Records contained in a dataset
Start of Block
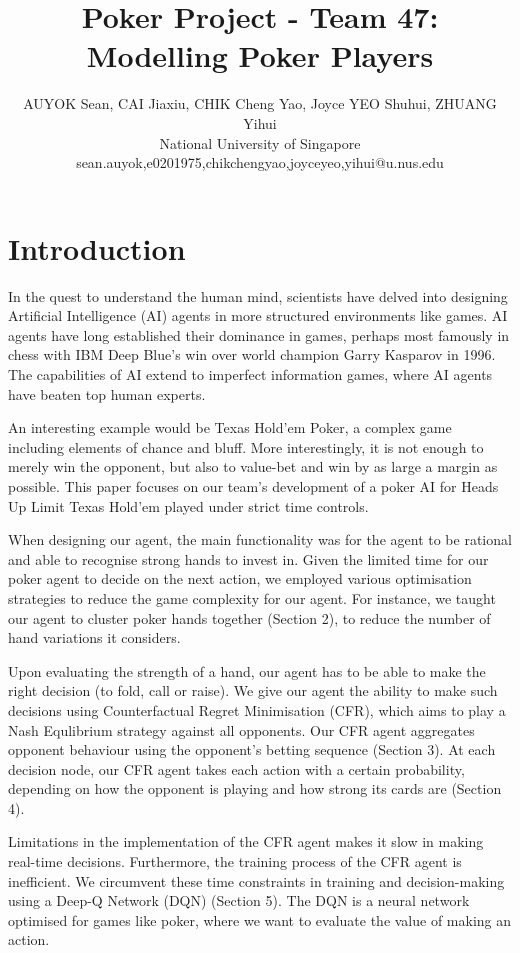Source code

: \documentclass{article}
\title{Poker Project - Team 47: Modelling Poker Players}
\author{
AUYOK Sean, CAI Jiaxiu, CHIK Cheng Yao, Joyce YEO Shuhui, ZHUANG Yihui
\\ 
National University of Singapore\\
sean.auyok,e0201975,chikchengyao,joyceyeo,yihui@u.nus.edu
}
\begin{document}
\maketitle

\section{Introduction}
In the quest to understand the human mind, scientists have delved into designing Artificial Intelligence (AI) agents in more structured environments like games. AI agents have long established their dominance in games, perhaps most famously in chess with IBM Deep Blue's win over world champion Garry Kasparov in 1996. %
The capabilities of AI extend to imperfect information games, where AI agents have beaten top human experts. 

An interesting example would be Texas Hold'em Poker, a complex game including elements of chance and bluff. More interestingly, it is not enough to merely win the opponent, but also to value-bet and win by as large a margin as possible. This paper focuses on our team's development of a poker AI for Heads Up Limit Texas Hold'em played under strict time controls. 

When designing our agent, the main functionality was for the agent to be rational and able to recognise strong hands to invest in. Given the limited time for our poker agent to decide on the next action, we employed various optimisation strategies to reduce the game complexity for our agent. For instance, we taught our agent to cluster poker hands together (Section 2), to reduce the number of hand variations it considers.

Upon evaluating the strength of a hand, our agent has to be able to make the right decision (to fold, call or raise). We give our agent the ability to make such decisions using Counterfactual Regret Minimisation (CFR), which aims to play a Nash Equlibrium strategy against all opponents. Our CFR agent aggregates opponent behaviour using the opponent's betting sequence (Section 3). At each decision node, our CFR agent takes each action with a certain probability, depending on how the opponent is playing and how strong its cards are (Section 4).

Limitations in the implementation of the CFR agent makes it slow in making real-time decisions. Furthermore, the training process of the CFR agent is inefficient. We circumvent these time constraints in training and decision-making using a Deep-Q Network (DQN) (Section 5). The DQN is a neural network optimised for games like poker, where we want to evaluate the value of making an action.
\end{document}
End of Block
> **TASK DETAILS**
Copy every entry word for word, but omit the pictures.

> **RESULT OF THIS TASK**
Source code

: \documentclass{article}
\title{Poker Project - Team 47: Modelling Poker Players}
\author{
AUYOK Sean, CAI Jiaxiu, CHIK Cheng Yao, Joyce YEO Shuhui, ZHUANG Yihui
\\ 
National University of Singapore\\
sean.auyok,e0201975,chikchengyao,joyceyeo,yihui@u.nus.edu
}
\begin{document}
\maketitle

\section{Introduction}
In the quest to understand the human mind, scientists have delved into designing Artificial Intelligence (AI) agents in more structured environments like games. AI agents have long established their dominance in games, perhaps most famously in chess with IBM Deep Blue's win over world champion Garry Kasparov in 1996. %
The capabilities of AI extend to imperfect information games, where AI agents have beaten top human experts. 

An interesting example would be Texas Hold'em Poker, a complex game including elements of chance and bluff. More interestingly, it is not enough to merely win the opponent, but also to value-bet and win by as large a margin as possible. This paper focuses on our team's development of a poker AI for Heads Up Limit Texas Hold'em played under strict time controls. 

When designing our agent, the main functionality was for the agent to be rational and able to recognise strong hands to invest in. Given the limited time for our poker agent to decide on the next action, we employed various optimisation strategies to reduce the game complexity for our agent. For instance, we taught our agent to cluster poker hands together (Section 2), to reduce the number of hand variations it considers.

Upon evaluating the strength of a hand, our agent has to be able to make the right decision (to fold, call or raise). We give our agent the ability to make such decisions using Counterfactual Regret Minimisation (CFR), which aims to play a Nash Equlibrium strategy against all opponents. Our CFR agent aggregates opponent behaviour using the opponent's betting sequence (Section 3). At each decision node, our CFR agent takes each action with a certain probability, depending on how the opponent is playing and how strong its cards are (Section 4).

Limitations in the implementation of the CFR agent makes it slow in making real-time decisions. Furthermore, the training process of the CFR agent is inefficient. We circumvent these time constraints in training and decision-making using a Deep-Q Network (DQN) (Section 5). The DQN is a neural network optimised for games like poker, where we want to evaluate the value of making an action.
\end{document}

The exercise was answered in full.